The final chapter follows the subsequent decades and other outcomes in cases including Morales v. Texas (1992) and England v. City of Dallas (1993). The former had a district court again invalidate Article 21.06 as a violation of privacy law. However, the Texas Supreme Court muddled the decision on appeal by ruling that a civil court judge could not rule on the constitutionality of criminal law, but did not themselves rule on the constitutionality of the law in question. The latter case involved a lesbian who was actively discriminated against by police recruiters after they were informed of her sexuality. Once more, the case was won on the district level and dismissed at the appeals court level. Though the appeals judges did uphold that the law was unconstitutional, allowing the Dallas city council to revoke the Dallas Police Department's ban on employing gay individuals. The conclusion section re-examines Lawrence v. Texas in light of all the caselaw that came before it and how the arguments used by the litigators in the case reflected much of the same prior statements in earlier cases. Phelps also warns that evolving case law means that even this victory may not be permanent and future litigation should be carefully watched and considered.

==Critical reception==
For the journal Texas Books In Review, John Mckiernan-González stated that the book belongs alongside other "iconic monographs" of Texas politics and history, with the work being exemplified by the written records and personal narratives of those involved in the court cases and other events that Phelps helped gather for the publication. While having some criticisms for the organization of chapters about the Texas Homosexual Conduct Law, Pacific Historical Review review writer Jay Watkins nonetheless considered the book an "excellent contribution to the historiography and should be read by those interested in modern LGBTQ and legal history." Kirkus Reviews noted that the book's coverage of prior LGBT legal history in Texas successfully creates a "vivid narrative that shows how Lawrence didn't spring out of the blue" and that the book's release is very timely for current challenges facing the LGBT community.

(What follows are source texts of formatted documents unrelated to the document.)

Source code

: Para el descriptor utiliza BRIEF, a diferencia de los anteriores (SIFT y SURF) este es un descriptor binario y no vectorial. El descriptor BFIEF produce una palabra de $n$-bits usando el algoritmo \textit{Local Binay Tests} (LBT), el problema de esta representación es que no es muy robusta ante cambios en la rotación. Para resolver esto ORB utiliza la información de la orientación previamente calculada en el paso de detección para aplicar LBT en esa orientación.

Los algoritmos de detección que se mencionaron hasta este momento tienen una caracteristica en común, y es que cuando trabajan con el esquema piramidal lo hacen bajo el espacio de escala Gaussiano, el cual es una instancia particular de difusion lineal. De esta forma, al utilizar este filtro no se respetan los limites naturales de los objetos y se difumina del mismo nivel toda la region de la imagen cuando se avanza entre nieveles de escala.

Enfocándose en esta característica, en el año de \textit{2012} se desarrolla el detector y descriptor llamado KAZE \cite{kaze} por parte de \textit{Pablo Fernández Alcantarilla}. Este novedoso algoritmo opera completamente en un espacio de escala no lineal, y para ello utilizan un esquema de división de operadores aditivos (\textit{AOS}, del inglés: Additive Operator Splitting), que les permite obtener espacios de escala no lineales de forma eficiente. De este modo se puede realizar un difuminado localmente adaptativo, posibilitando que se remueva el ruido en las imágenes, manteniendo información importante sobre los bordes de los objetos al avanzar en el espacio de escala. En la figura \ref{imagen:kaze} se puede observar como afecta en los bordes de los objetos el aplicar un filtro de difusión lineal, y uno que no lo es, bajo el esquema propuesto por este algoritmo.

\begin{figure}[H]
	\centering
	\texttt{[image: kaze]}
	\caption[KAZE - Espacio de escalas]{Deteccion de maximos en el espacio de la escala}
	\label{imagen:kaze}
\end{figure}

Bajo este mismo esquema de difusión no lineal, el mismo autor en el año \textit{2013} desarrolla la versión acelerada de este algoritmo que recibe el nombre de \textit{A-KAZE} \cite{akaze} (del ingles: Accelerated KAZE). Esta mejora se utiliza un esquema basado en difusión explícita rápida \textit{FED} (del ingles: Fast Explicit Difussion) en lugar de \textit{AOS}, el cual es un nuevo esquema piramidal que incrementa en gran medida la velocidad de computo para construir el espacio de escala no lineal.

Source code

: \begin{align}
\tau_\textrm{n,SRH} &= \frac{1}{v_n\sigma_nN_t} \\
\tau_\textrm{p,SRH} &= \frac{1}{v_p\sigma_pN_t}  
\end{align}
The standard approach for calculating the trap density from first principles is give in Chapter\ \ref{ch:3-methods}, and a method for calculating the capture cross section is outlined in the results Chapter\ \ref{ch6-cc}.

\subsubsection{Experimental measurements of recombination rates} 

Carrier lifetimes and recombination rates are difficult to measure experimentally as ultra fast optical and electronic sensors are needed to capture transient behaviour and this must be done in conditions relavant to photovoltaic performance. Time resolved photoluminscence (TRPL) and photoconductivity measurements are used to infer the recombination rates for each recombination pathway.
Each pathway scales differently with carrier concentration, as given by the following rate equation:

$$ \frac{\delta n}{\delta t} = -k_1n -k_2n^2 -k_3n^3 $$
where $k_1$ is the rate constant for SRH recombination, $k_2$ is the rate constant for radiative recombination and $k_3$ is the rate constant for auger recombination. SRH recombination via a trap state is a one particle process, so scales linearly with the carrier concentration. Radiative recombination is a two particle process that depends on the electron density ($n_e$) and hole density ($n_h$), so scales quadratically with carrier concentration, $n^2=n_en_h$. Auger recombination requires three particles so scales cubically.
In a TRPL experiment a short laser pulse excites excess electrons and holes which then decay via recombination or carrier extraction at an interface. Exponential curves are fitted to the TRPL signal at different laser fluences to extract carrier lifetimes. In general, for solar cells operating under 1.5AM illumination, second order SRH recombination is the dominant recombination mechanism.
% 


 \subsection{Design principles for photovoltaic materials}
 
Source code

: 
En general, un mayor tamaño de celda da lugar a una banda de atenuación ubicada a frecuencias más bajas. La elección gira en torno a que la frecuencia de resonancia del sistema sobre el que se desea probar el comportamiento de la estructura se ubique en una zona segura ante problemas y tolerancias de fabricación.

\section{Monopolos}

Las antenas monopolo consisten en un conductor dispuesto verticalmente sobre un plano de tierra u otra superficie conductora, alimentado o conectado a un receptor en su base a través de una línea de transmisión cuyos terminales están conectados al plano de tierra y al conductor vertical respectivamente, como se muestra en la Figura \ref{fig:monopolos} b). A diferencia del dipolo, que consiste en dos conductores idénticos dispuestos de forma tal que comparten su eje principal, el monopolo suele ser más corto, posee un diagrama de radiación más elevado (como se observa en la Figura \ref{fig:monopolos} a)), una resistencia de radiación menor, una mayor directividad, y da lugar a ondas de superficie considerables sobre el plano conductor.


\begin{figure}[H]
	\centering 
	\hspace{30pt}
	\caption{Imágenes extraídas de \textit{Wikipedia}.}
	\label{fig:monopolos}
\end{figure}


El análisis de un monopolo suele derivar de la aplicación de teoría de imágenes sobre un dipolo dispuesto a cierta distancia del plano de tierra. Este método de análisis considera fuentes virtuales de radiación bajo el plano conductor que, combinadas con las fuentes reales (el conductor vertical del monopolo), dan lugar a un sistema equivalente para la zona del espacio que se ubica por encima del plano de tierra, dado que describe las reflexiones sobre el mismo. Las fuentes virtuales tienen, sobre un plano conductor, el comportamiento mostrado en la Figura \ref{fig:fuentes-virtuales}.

Leisa D. Meyer in the Journal of Southern History praised the book's discussion of individuals and events in a manner that "persuasively and compellingly demonstrates how citizens at the local level became the critical vector and source for the successful litigation of Lawrence and Garner", but also criticized Phelps' lack of attention to how the queer activist groups were composed and how this personal makeup affected their actions. She points out that the "greatest weakness" of the book is how it largely avoids addressing factors beyond sexuality that majorly impacted applications of Texas' anti-LGBT laws, including how specific sexualities were "racialized and gendered and classed" by conservatives in their rhetoric. Complimenting the "exhaustively researched legal and political analysis" the book represents, the Southwestern Historical Quarterlys La Shonda Mims acknowledges the worth that such an investigation gives to modern history and what it offers to "future researchers who should build on the issues of race and the queer past in Texas".

Publishers Weekly called the book "scholarly yet accessible" for its ability to explain the events leading up to Lawrence v. Texas that shows the growing activist action throughout the decades. The Historians Sofia Paschero considered Before Lawrence v. Texas a "significant historical contribution to United States queer history" with its ability to break down multiple legal cases in an understandable and compelling manner, though wished the Conclusion section had been its own full chapter with more detail on ongoing importance of the case.

==Awards==
The 2024 Coral Horton Tullis Memorial Prize was awarded to Before Lawrence v. Texas by the Texas State Historical Association in the category of "Best Book on Texas History". For an honorable mention award, the Philosophical Society of Texas included the book in their 2024 Kempner Family Book Prize in the nonfiction category.